Dispatch protocols and education

Dispatch center operators commonly use written procedures to triage, instruct, and guide callers during medical emergencies. These procedures are also known as dispatch protocols, such as The Medical Priority Dispatch Systems.38 The Norwegian national procedures, Norwegian Index for Emergency Medical Dispatch, have been translated into several languages, and have been used as a model for such guidelines in other countries.39Dispatch protocols are designed to improve caller interrogation and pre-arrival and post-dispatch instructions, for example for quick identification of cardiac arrest and to ensure that CPR instructions are provided when appropriate. To optimize the benefits of video communication, these procedures will probably need to be rewritten.40

A dispatch protocol for video conferencing instructions on the use of an automated external defibrillator has been developed and tested.41In this study, all participants placed the electrode pads correctly when guided by an emergency dispatcher through video mobile phones, and 51 of 52 participants were able to deliver a successful shock. The dispatch protocol written for this procedure illustrates how dispatchers can use images actively during emergency calls, and may serve as a guide for future development of video dispatch protocols.

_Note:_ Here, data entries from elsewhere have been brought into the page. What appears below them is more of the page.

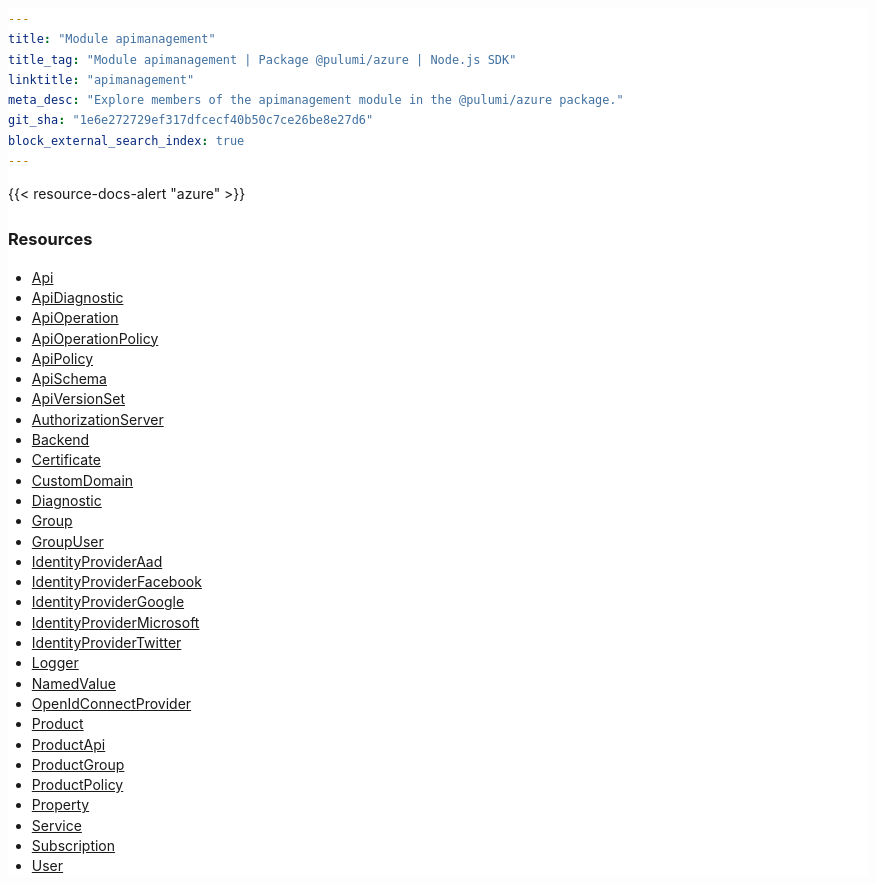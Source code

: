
 ```yaml
---
title: "Module apimanagement"
title_tag: "Module apimanagement | Package @pulumi/azure | Node.js SDK"
linktitle: "apimanagement"
meta_desc: "Explore members of the apimanagement module in the @pulumi/azure package."
git_sha: "1e6e272729ef317dfcecf40b50c7ce26be8e27d6"
block_external_search_index: true
---
```





{{< resource-docs-alert "azure" >}}




<h3>Resources</h3>
<ul class="api">
    <li><a href="#Api"><span class="symbol resource"></span>Api</a></li>
    <li><a href="#ApiDiagnostic"><span class="symbol resource"></span>ApiDiagnostic</a></li>
    <li><a href="#ApiOperation"><span class="symbol resource"></span>ApiOperation</a></li>
    <li><a href="#ApiOperationPolicy"><span class="symbol resource"></span>ApiOperationPolicy</a></li>
    <li><a href="#ApiPolicy"><span class="symbol resource"></span>ApiPolicy</a></li>
    <li><a href="#ApiSchema"><span class="symbol resource"></span>ApiSchema</a></li>
    <li><a href="#ApiVersionSet"><span class="symbol resource"></span>ApiVersionSet</a></li>
    <li><a href="#AuthorizationServer"><span class="symbol resource"></span>AuthorizationServer</a></li>
    <li><a href="#Backend"><span class="symbol resource"></span>Backend</a></li>
    <li><a href="#Certificate"><span class="symbol resource"></span>Certificate</a></li>
    <li><a href="#CustomDomain"><span class="symbol resource"></span>CustomDomain</a></li>
    <li><a href="#Diagnostic"><span class="symbol resource"></span>Diagnostic</a></li>
    <li><a href="#Group"><span class="symbol resource"></span>Group</a></li>
    <li><a href="#GroupUser"><span class="symbol resource"></span>GroupUser</a></li>
    <li><a href="#IdentityProviderAad"><span class="symbol resource"></span>IdentityProviderAad</a></li>
    <li><a href="#IdentityProviderFacebook"><span class="symbol resource"></span>IdentityProviderFacebook</a></li>
    <li><a href="#IdentityProviderGoogle"><span class="symbol resource"></span>IdentityProviderGoogle</a></li>
    <li><a href="#IdentityProviderMicrosoft"><span class="symbol resource"></span>IdentityProviderMicrosoft</a></li>
    <li><a href="#IdentityProviderTwitter"><span class="symbol resource"></span>IdentityProviderTwitter</a></li>
    <li><a href="#Logger"><span class="symbol resource"></span>Logger</a></li>
    <li><a href="#NamedValue"><span class="symbol resource"></span>NamedValue</a></li>
    <li><a href="#OpenIdConnectProvider"><span class="symbol resource"></span>OpenIdConnectProvider</a></li>
    <li><a href="#Product"><span class="symbol resource"></span>Product</a></li>
    <li><a href="#ProductApi"><span class="symbol resource"></span>ProductApi</a></li>
    <li><a href="#ProductGroup"><span class="symbol resource"></span>ProductGroup</a></li>
    <li><a href="#ProductPolicy"><span class="symbol resource"></span>ProductPolicy</a></li>
    <li><a href="#Property"><span class="symbol resource"></span>Property</a></li>
    <li><a href="#Service"><span class="symbol resource"></span>Service</a></li>
    <li><a href="#Subscription"><span class="symbol resource"></span>Subscription</a></li>
    <li><a href="#User"><span class="symbol resource"></span>User</a></li>
</ul>

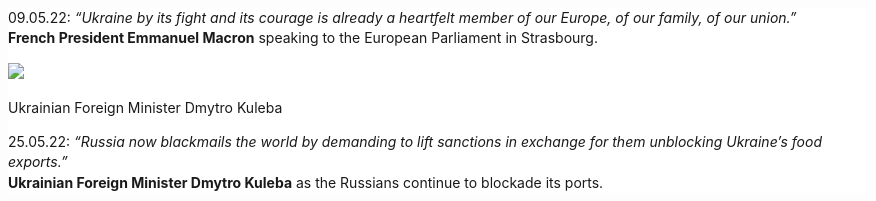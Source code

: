 09.05.22: _“Ukraine by its fight and its courage is already a heartfelt member of our Europe, of our family, of our union.”_  
**French President Emmanuel Macron** speaking to the European Parliament in Strasbourg.

![](/images/Dmytro-Kuleba.jpg)

Ukrainian Foreign Minister Dmytro Kuleba


25.05.22: _“Russia now blackmails the world by demanding to lift sanctions in exchange for them unblocking Ukraine’s food exports.”_  
**Ukrainian Foreign Minister Dmytro Kuleba** as the Russians continue to blockade its ports.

A simulated trial on the detection of breathing concluded that breathing was only visible from certain orientations of the videophones, at distances less than 150 cm from the simulation manikin, and low camera positioning produced better results than having the camera at the chest level of a standing observer.42 Such knowledge on how camera positions influence diagnostic possibilities is important and should be incorporated into dispatch protocols and dispatcher training.

New procedures need to be tested in both simulated and real emergency trials. Educational and accreditation programs for lay bystanders, dispatchers and other professionals should be updated as well. Important research questions include:  How does multimedia change communication between dispatchers and patients/callers? How should dispatcher protocols be designed to optimize the use of images? How should dispatchers be trained to optimize the use of images and dispatcher protocols? How should bystanders be trained in first aid courses to use images in medical emergencies?

CONCLUSION

In the stressful and time critical situations following cardiac arrests, traumas, and other medical emergencies, one may ask whether support delivered through video phones increases bystander-initiated CPR, whether such a technique is safe, whether it improves survival, and what is the attitude of callers receiving such instructions? These questions were also asked three decades ago, when a program of CPR instructions provided by emergency dispatchers was first initiated.43 New communication technology is now available and is changing the way people communicate and interact in their daily lives. The same technology may literally open the eyes of the dispatchers who today are blinded in their communication with callers.44  It is about time that emergency medical services start to use richer communication media for the benefit of our patients and the society we are here to serve. As demonstrated in this paper, this new field of research still has more unanswered than answered questions and warrants further research studies.